Aug 29, 2018

Buoyed by Rise in Sales and Profit in Q2 & H1 2018, Tiffany’s Management Ups Full Year Earnings Outlook

 Tiffany & Co  reporting  its financial results for the three months (second quarter) and six months (first half) ended July 31, 2018, said that “Higher earnings in both periods resulted from broad-based growth in worldwide sales, increases in gross margin and lower effective tax rates, partly offset by higher investment spending”.

The Company stated that these “better-than-expected results” led management to increase its net earnings outlook for the full year ending January 31, 2019 (fiscal 2018).

Reporting second quarter results,  Tiffany said its worldwide net sales rose 12% to US$ 1.1 billion.

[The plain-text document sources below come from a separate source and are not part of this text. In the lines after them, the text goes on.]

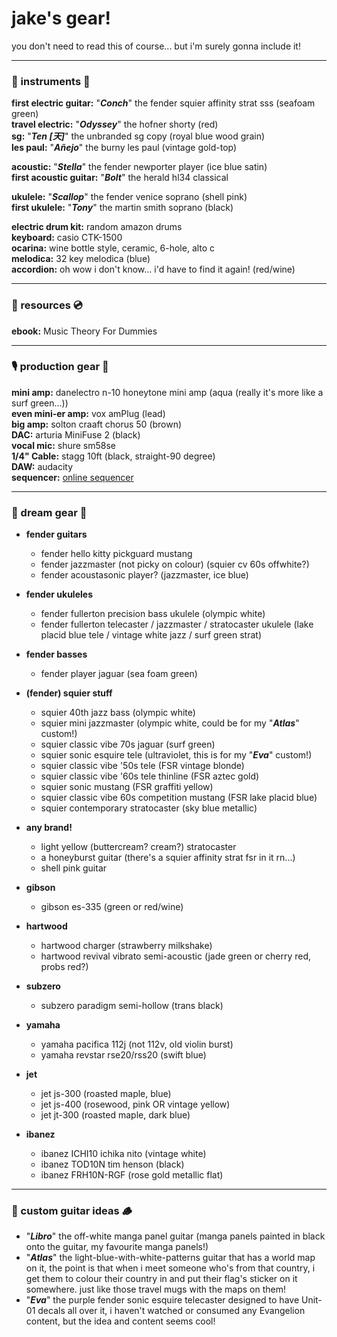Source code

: # jake's gear!
you don't need to read this of course... but i'm surely gonna include it!

---

### 🎸 instruments 🎺
**first electric guitar:** "***Conch***" the fender squier affinity strat sss (seafoam green)\
**travel electric:** "***Odyssey***" the hofner shorty (red)\
**sg:** "***Ten [天]***" the unbranded sg copy (royal blue wood grain)\
**les paul:** "***Añejo***" the burny les paul (vintage gold-top)

**acoustic:** "***Stella***" the fender newporter player (ice blue satin)\
**first acoustic guitar:** "***Bolt***" the herald hl34 classical

**ukulele:** "***Scallop***" the fender venice soprano (shell pink)\
**first ukulele:** "***Tony***" the  martin smith soprano (black)

**electric drum kit:** random amazon drums\
**keyboard:** casio CTK-1500\
**ocarina:** wine bottle style, ceramic, 6-hole, alto c\
**melodica:** 32 key melodica (blue)\
**accordion:** oh wow i don't know... i'd have to find it again! (red/wine)

---

### 📖 resources 💿
**ebook:** Music Theory For Dummies

---

### 🎙️ production gear 💽
**mini amp:** danelectro n-10 honeytone mini amp (aqua (really it's more like a surf green...))\
**even mini-er amp:** vox amPlug (lead)\
**big amp:** solton craaft chorus 50 (brown)\
**DAC:** arturia MiniFuse 2 (black)\
**vocal mic:** shure sm58se\
**1/4" Cable:** stagg 10ft (black, straight-90 degree)\
**DAW:** audacity\
**sequencer:** [online sequencer](https://onlinesequencer.net)

---

### 🌟 dream gear 🌌
- **fender guitars**
  - fender hello kitty pickguard mustang
  - fender jazzmaster (not picky on colour)  (squier cv 60s offwhite?)
  - fender acoustasonic player? (jazzmaster, ice blue)

- **fender ukuleles**
  - fender fullerton precision bass ukulele (olympic white)
  - fender fullerton telecaster / jazzmaster / stratocaster ukulele (lake placid blue tele / vintage white jazz / surf green strat)
 
- **fender basses**
  - fender player jaguar (sea foam green)

- **(fender) squier stuff**
  - squier 40th jazz bass (olympic white)
  - squier mini jazzmaster (olympic white, could be for my "***Atlas***" custom!)
  - squier classic vibe 70s jaguar (surf green)
  - squier sonic esquire tele (ultraviolet, this is for my "***Eva***" custom!)
  - squier classic vibe '50s tele (FSR vintage blonde)
  - squier classic vibe '60s tele thinline (FSR aztec gold)
  - squier sonic mustang (FSR graffiti yellow)
  - squier classic vibe 60s competition mustang (FSR lake placid blue)
  - squier contemporary stratocaster (sky blue metallic)

- **any brand!**
  - light yellow (buttercream? cream?) stratocaster
  - a honeyburst guitar (there's a squier affinity strat fsr in it rn...)
  - shell pink guitar

- **gibson**
  - gibson es-335 (green or red/wine)

- **hartwood**
  - hartwood charger (strawberry milkshake)
  - hartwood revival vibrato semi-acoustic (jade green or cherry red, probs red?)

- **subzero**
  - subzero paradigm semi-hollow (trans black)

- **yamaha**
  - yamaha pacifica 112j (not 112v, old violin burst)
  - yamaha revstar rse20/rss20 (swift blue)

- **jet**
  - jet js-300 (roasted maple, blue)
  - jet js-400 (rosewood, pink OR vintage yellow)
  - jet jt-300 (roasted maple, dark blue)

- **ibanez**
  - ibanez ICHI10 ichika nito (vintage white)
  - ibanez TOD10N tim henson (black)
  - ibanez FRH10N-RGF (rose gold metallic flat)

---

### 🎨 custom guitar ideas 🪵
- "***Libro***" the off-white manga panel guitar (manga panels painted in black onto the guitar, my favourite manga panels!)
- "***Atlas***" the light-blue-with-white-patterns guitar that has a world map on it, the point is that when i meet someone who's from that country, i get them to colour their country in and put their flag's sticker on it somewhere. just like those travel mugs with the maps on them!
- "***Eva***" the purple fender sonic esquire telecaster designed to have Unit-01 decals all over it, i haven't watched or consumed any Evangelion content, but the idea and content seems cool!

The increase reflected “geographically broad-based growth and increases in all product categories”, the Company noted. Comparable sales rose 8%.

“On a constant-exchange-rate basis that excludes the effect of translating foreign-currency-denominated sales into U.S. dollars….worldwide net sales rose 11% and comparable sales rose 7%,” Tiffany stated.

For the period, the Company reported an increase in net earnings by a creditable 26% to US$ 145 million, or US$ 1.17 per diluted share; from US$ 115 million, or US$ 0.92 per diluted in the comparable period of the previous year.

For the first half, Tiffany’s worldwide net sales increased 13% to US$ 2.1 billion, which the Company again attributed to “geographically broad-based growth and increases in all product categories”; while comparable sales increased 9%.

“On a constant-exchange-rate basis, worldwide net sales and comparable sales rose 11% and 7%, respectively,” the Company said about first half sales.

For the period, the Company’s net earnings increased 38% to US$ 287 million, or US$ 2.31 per diluted share, from US$ 208 million, or US$ 1.66 per diluted share, for the same period of the previous year.

Reporting its  sales regionwise,  Tiffany said that in the Americas, total net sales rose 8% to US$ 475 million in the second quarter and 8% to US$ 900 million in the first half; comparable sales rose 8% and 9%, respectively. 

For Asia-Pacific, Tiffany reported total net sales increase of  28% to US$ 301 million in the second quarter and 28% to US$ 629 million in the first half. 

Tiffany’s total net sales in Japan  increased 11% to US$ 155 million in the second quarter and 14% to US$ 305 million in the first half. Comparable sales rose 9% and 12%, respectively.   

 In Europe, total net sales rose 5% to US$ 121 million in the second quarter and 9% to US$ 228 million in the first half, Tiffany reported. This reflected :the positive effects from currency translation, as well as sales in new stores, and comparable sales declined 1% and rose 1%, respectively”, the Company added. On a constant-exchange-rate basis, total sales rose 2% in both the second quarter and first half; while comparable sales declined 4% and 6%, respectively.


“Sales results were negatively affected in both the second quarter and first half by broad-based regional softness, which management attributed to lower spending by foreign tourists; comparable sales were also affected by negative effects from new stores on existing store sales,” Tiffany remarked regarding its   performance in Europe.

“Other net sales declined 21% in both the second quarter and first half to US$ 24 million and US$ 46 million, respectively, primarily due to a reduction in wholesale sales of diamonds,” Tiffany reported. “Comparable sales rose 5% in the second quarter and declined 2% in the first half.”

The Company said that sales growth was seen across all product categories.

After opening seven Company-operated stores in the first half and closing two in the first half, as at July 31, 2018, the Company operated 320 stores (123 in the Americas, 90 in Asia-Pacific, 54 in Japan, 48 in Europe, and five in the UAE), versus 312 stores a year ago (124 in the Americas, 85 in Asia-Pacific, 54 in Japan, 44 in Europe, and five in the UAE).

 Alessandro Bogliolo, Chief Executive Officer, said, “While in the early stages of addressing our six key strategic priorities, we are pleased with initial customer reactions to our new communication, product and in-store initiatives.”  

He added, “We are pleased with our sales and earnings growth and the strength and breadth of the results in the first half of 2018, but it’s worth noting that strategic investment spending is increasing for the remainder of the year, as expected, which is intended to support longer-term sustainable growth. Regarding that longer-term horizon, we are very excited to embark on our recently announced transformative multi-year remodeling of the New York City flagship building. We believe that the thoughtful combination of making short- and long-range strategic investments is necessary to achieve the full growth potential of this legendary brand.”